Rendered images with source text:
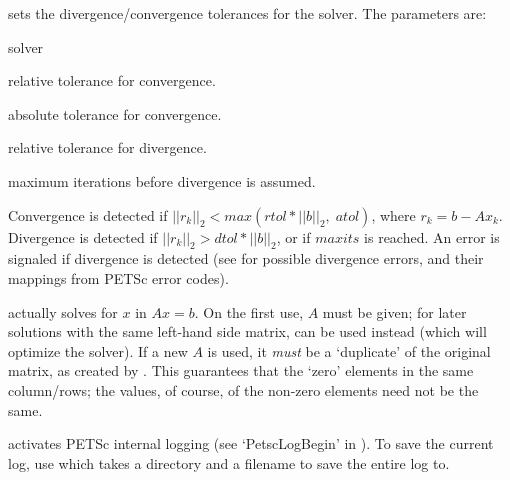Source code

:  sets the divergence/convergence tolerances for the
solver. The parameters are:
\begin{description}
\vspace{-0.5\baselineskip}
\baselineskip
\item[\textproc{K}] solver
\item[\textproc{rtol}] relative tolerance for convergence. 
\item[\textproc{atol}] absolute tolerance for convergence.
\item[\textproc{dtol}] relative tolerance for divergence.
\item[\textproc{maxits}] maximum iterations before divergence is assumed.
\vspace{-0.75\baselineskip}
\end{description}
Convergence is detected if $||r_k||_2 < max(rtol * ||b||_2,\;atol)$,
where $r_k = b - Ax_k$. Divergence is detected if $||r_k||_2 > dtol *
||b||_2$, or if $maxits$ is reached. An error is signaled if
divergence is detected (see  for possible divergence
errors, and their mappings from PETSc error codes).

 actually solves for $x$ in $Ax = b$. On the first
use, $A$ must be given; for later solutions with the same left-hand
side matrix,  can be used instead (which will optimize
the solver). If a new $A$ is used, it \emph{must} be a `duplicate' of
the original matrix, as created by . This guarantees
that the `zero' elements in the same column/rows; the values, of
course, of the non-zero elements need not be the same.

 activates PETSc internal logging (see
`PetscLogBegin' in \citet{balay:2004}). To save the current log, use
 which takes a directory and a filename to save
the entire log to.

= The problem =
Would you filter the records and copy out each line containing "textproc"?

= Solution to this task =
\item[\textproc{K}] solver
\item[\textproc{rtol}] relative tolerance for convergence. 
\item[\textproc{atol}] absolute tolerance for convergence.
\item[\textproc{dtol}] relative tolerance for divergence.
\item[\textproc{maxits}] maximum iterations before divergence is assumed.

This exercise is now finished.